At a three-day "retreat" with carefully selected donors and
fund-raisers, Gore delivered an extraordinary explanation for why he is not
president of the United States. He would "shed the constraint" on him
imposed by consultants if he runs in 2004. In other words, bad advice -- not
the candidate himself -- lost the election. While that triggered a standing
ovation from diehard supporters in Memphis, it has not played well across
the country as Democratic activists chewed over comments by their once and
possibly future leader.
Their conclusion: It was the same old Gore, re-inventing
himself. He had trumped his ace, obscuring his frontal attack on George W.
Bush's presidency with meditations on an old campaign. Democratic despair is
that Gore, relying mainly on name identification, may sweep through a
foreshortened primary election schedule as a second-chance nominee who may
repeat the failures of William Jennings Bryan and Adlai E. Stevenson.
The gathering in Memphis was an indication of how far Gore has
traveled down the road toward another candidacy. Some 60 men and women there
were not invited for political sagacity but for their bank accounts and
their loyalty to the former vice president. It is remarkable that in facing
so docile an audience, he felt compelled to put the blame for the 2000
outcome on somebody else.
Gore named no names, but the consensus is that he was pointing
at Bob Shrum and Tad Devine, partners in a Washington-based consulting firm
with a consistent record of success. Shrum and Devine have had little
contact with Gore since working for him in 2000, but they have refused to
utter a word critical of their former client. When I asked Devine whether he
was Gore's target, Devine replied: "I just don't want to get into that.
You're going to have to ask him (Gore) about that. I don't know who he was
talking about."
Donna Brazile, the former vice president's 2000 campaign
manager, backed Gore by suggesting he "received some bad advice from some of
the consultants." "What bad advice?" I asked. "The advice not to campaign
hard in Tennessee." The accusation that Gore lost his home state -- and
therefore the election -- because of consultants, ignores the fact Tennessee
was delegated to the care of local Democrats. Expenditure of $1 million and
a late campaign stop could not endear Gore to his fellow Tennesseeans.
In fact, the consultants revived a moribund Gore campaign, with
Bush far ahead in the polls when Devine went to Nashville to perform
political surgery. Gore's own polls showed he had moved ahead by 5
percentage points just before his feckless performance in the first debate.
The fault was not the campaign's but the candidate's.

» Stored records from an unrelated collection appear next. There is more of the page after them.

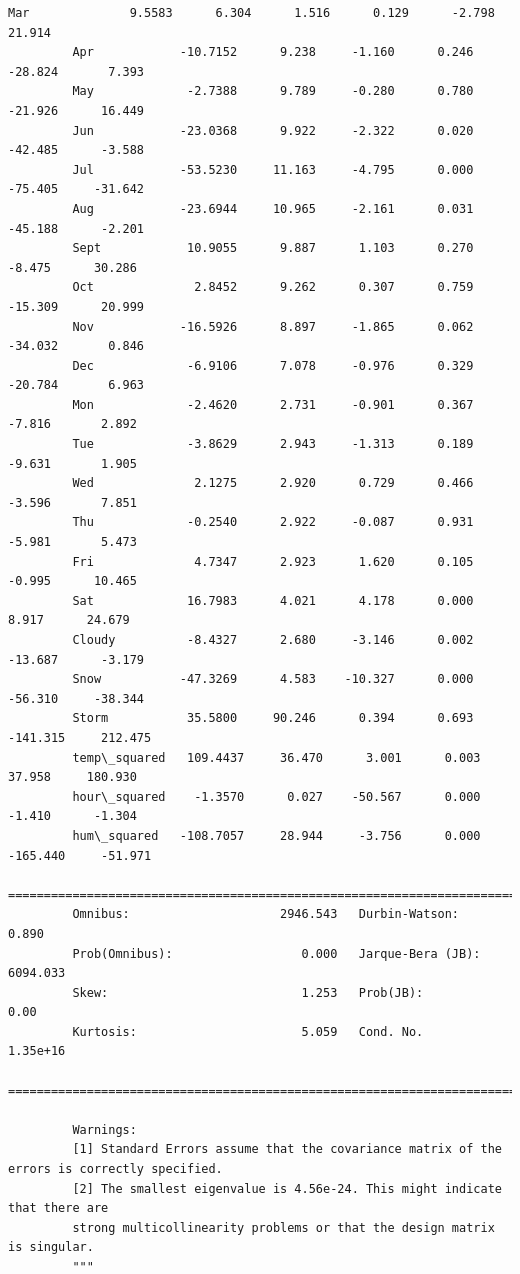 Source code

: \documentclass[11pt]{article}
\begin{document}
\begin{Verbatim}[commandchars=\\\{\}]
         Mar              9.5583      6.304      1.516      0.129      -2.798      21.914
         Apr            -10.7152      9.238     -1.160      0.246     -28.824       7.393
         May             -2.7388      9.789     -0.280      0.780     -21.926      16.449
         Jun            -23.0368      9.922     -2.322      0.020     -42.485      -3.588
         Jul            -53.5230     11.163     -4.795      0.000     -75.405     -31.642
         Aug            -23.6944     10.965     -2.161      0.031     -45.188      -2.201
         Sept            10.9055      9.887      1.103      0.270      -8.475      30.286
         Oct              2.8452      9.262      0.307      0.759     -15.309      20.999
         Nov            -16.5926      8.897     -1.865      0.062     -34.032       0.846
         Dec             -6.9106      7.078     -0.976      0.329     -20.784       6.963
         Mon             -2.4620      2.731     -0.901      0.367      -7.816       2.892
         Tue             -3.8629      2.943     -1.313      0.189      -9.631       1.905
         Wed              2.1275      2.920      0.729      0.466      -3.596       7.851
         Thu             -0.2540      2.922     -0.087      0.931      -5.981       5.473
         Fri              4.7347      2.923      1.620      0.105      -0.995      10.465
         Sat             16.7983      4.021      4.178      0.000       8.917      24.679
         Cloudy          -8.4327      2.680     -3.146      0.002     -13.687      -3.179
         Snow           -47.3269      4.583    -10.327      0.000     -56.310     -38.344
         Storm           35.5800     90.246      0.394      0.693    -141.315     212.475
         temp\_squared   109.4437     36.470      3.001      0.003      37.958     180.930
         hour\_squared    -1.3570      0.027    -50.567      0.000      -1.410      -1.304
         hum\_squared   -108.7057     28.944     -3.756      0.000    -165.440     -51.971
         ==============================================================================
         Omnibus:                     2946.543   Durbin-Watson:                   0.890
         Prob(Omnibus):                  0.000   Jarque-Bera (JB):             6094.033
         Skew:                           1.253   Prob(JB):                         0.00
         Kurtosis:                       5.059   Cond. No.                     1.35e+16
         ==============================================================================
         
         Warnings:
         [1] Standard Errors assume that the covariance matrix of the errors is correctly specified.
         [2] The smallest eigenvalue is 4.56e-24. This might indicate that there are
         strong multicollinearity problems or that the design matrix is singular.
         """
\end{Verbatim}
            
\end{document}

The most influential adviser for 2000 figures to exert the same
influence for 2004: Karenna Gore Schiff. She is blamed for Gore's
mid-campaign decision to dress in shades of brown. Mrs. Schiff is behind the
current push to propel her father into another campaign and was the apparent
architect of the Memphis festivities.
I asked several prominent Democrats their opinion of what Gore
said last weekend, and found all highly critical and none willing to go on
record. One senior member of the House, respected in Democratic circles,
said: "The wrong thing for Al Gore to do is to try to re-invent himself. I
cannot think of a worse idea for him." Yet, he added, if he must predict the
2004 nominee this early, it would be Gore.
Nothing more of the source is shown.